Sarah nodded, although she didn't believe a word, and swallowed bitter. The picture he was painting of his past appeared to become quite detailed. But there were so many questions yet to be asked – in fact, she had to question his entire life. After a few seconds of thinking, Sarah decided to ask another one, but only when she uttered the words she felt just how painful they were to her memory of him. "Would it be wrong then if I still called you the Doctor?"
"Well..." The tall man took in a breath of air as if he spontaneously meant to say something, but then his expression eased again, he smiled, and eventually went for a more detailed answer. "You can keep calling me the Doctor if it pleases you. After all, I have a doctorate now. But, as you know, my actual name's still Anthony Smith – or Tony, for short."
As he shrugged again, Sarah was slightly relieved to still be able to call him by the title she had gotten so very used to. On the other hand, he had only assured her now that he really believed to be someone else and that was something she would not get used to any time soon. She did not intend to, either, because he was the one who was wrong out of the two of them – except that only she and UNIT knew about it. In fact, in a bureaucratic sense, he did not even exist on this planet! By logical conclusion, he should not have been able to become a professor without the right academic papers to prove his career. Amberton should have never employed him!
"So, uhm… you're a professor for planetary science now?", Sarah decided to poke around the topic.
"Yes, I dare say so.", he proudly replied, "The university has been a bit at a pinch when the Centauri space telescope project was about to be cancelled due to the vanishing of the professor before me, a Professor Doctor Robert Oliver – a total quack of a doctor he must've been if you ask me. Anyway, I just so happened to apply at the right moment and they were more than happy to employ me."
"Aha..." Sarah could barely keep herself from giving away that all of this was not quite what she wanted to hear from him.
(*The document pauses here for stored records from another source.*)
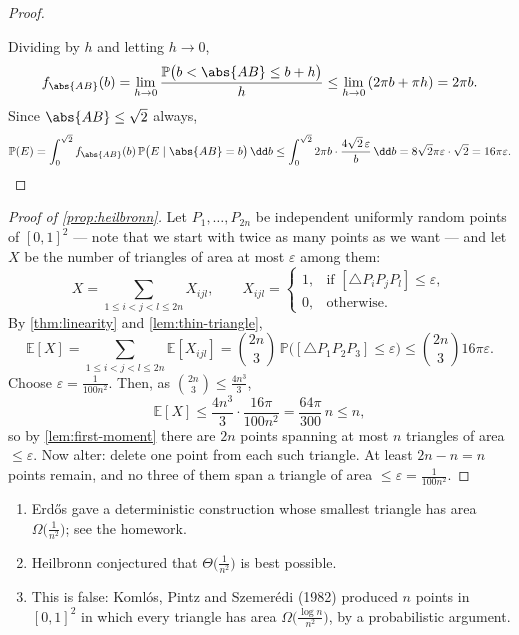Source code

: \begin{proof}
\begin{center}
    \end{center}
    Dividing by \(h\) and letting \(h \to 0\),
    \[
        f_{\abs{AB}}(b) = \lim_{h \to 0} \frac{\mathbb{P}\bigl( b < \abs{AB} \le b+h \bigr)}{h} \le \lim_{h \to 0} \, (2\pi b + \pi h) = 2\pi b.
    \]
    Since \(\abs{AB} \le \sqrt{2}\) always,
    \[
        \mathbb{P}(E) = \int_{0}^{\sqrt{2}} f_{\abs{AB}}(b) \, \mathbb{P}\bigl( E \mid \abs{AB} = b \bigr) \, \dd b
        \le \int_{0}^{\sqrt{2}} 2\pi b \cdot \frac{4\sqrt{2}\, \varepsilon}{b} \, \dd b
        = 8\sqrt{2} \pi \varepsilon \cdot \sqrt{2} = 16 \pi \varepsilon. \qedhere
    \]
\end{proof}

\begin{proof}[Proof of \autoref{prop:heilbronn}]
    Let \(P_1, \ldots, P_{2n}\) be independent uniformly random points of \([0,1]^2\) --- note that we start with twice as many points as we want --- and let \(X\) be the number of triangles of area at most \(\varepsilon\) among them:
    \[
        X = \sum_{1 \le i < j < l \le 2n} X_{ijl}, \qquad
        X_{ijl} = \begin{cases} 1, & \text{if } [\triangle P_i P_j P_l] \le \varepsilon, \\ 0, & \text{otherwise}. \end{cases}
    \]
    By \autoref{thm:linearity} and \autoref{lem:thin-triangle},
    \[
        \mathbb{E}[X] = \sum_{1 \le i < j < l \le 2n} \mathbb{E}[X_{ijl}] = \binom{2n}{3} \, \mathbb{P}\bigl( [\triangle P_1 P_2 P_3] \le \varepsilon \bigr) \le \binom{2n}{3} 16 \pi \varepsilon.
    \]
    Choose \(\varepsilon = \frac{1}{100 n^2}\). Then, as \(\binom{2n}{3} \le \frac{4n^3}{3}\),
    \[
        \mathbb{E}[X] \le \frac{4 n^3}{3} \cdot \frac{16 \pi}{100 n^2} = \frac{64 \pi}{300} \, n \le n,
    \]
    so by \autoref{lem:first-moment} there are \(2n\) points spanning at most \(n\) triangles of area \(\le \varepsilon\). Now alter: delete one point from each such triangle. At least \(2n - n = n\) points remain, and no three of them span a triangle of area \(\le \varepsilon = \frac{1}{100n^2}\).
\end{proof}

\begin{remark}\hfill
    \begin{enumerate}[(1)]
        \item Erd\H{o}s gave a deterministic construction whose smallest triangle has area \(\Omega\bigl( \frac{1}{n^2} \bigr)\); see the homework.
        \item Heilbronn conjectured that \(\Theta\bigl( \frac{1}{n^2} \bigr)\) is best possible.
        \item This is false: Koml\'os, Pintz and Szemer\'edi (1982) produced \(n\) points in \([0,1]^2\) in which every triangle has area \(\Omega\bigl( \frac{\log n}{n^2} \bigr)\), by a probabilistic argument.
    \end{enumerate}
\end{remark}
Yet she could understand just how he had gotten the position. More than once on their travels the Doctor and his meddling had only found acceptance because he helped those in dire need of assistance. And it must have been just the same with the university this time. If they really needed him, they would take him even if they knew he was a fake.
The Doctor noticed how she was drifting off into thought and attempted to recapture her attention by bombarding her with questions she neither had excepted nor wanted to answer.
"What about you? How's your aunt doing? What brought you here?"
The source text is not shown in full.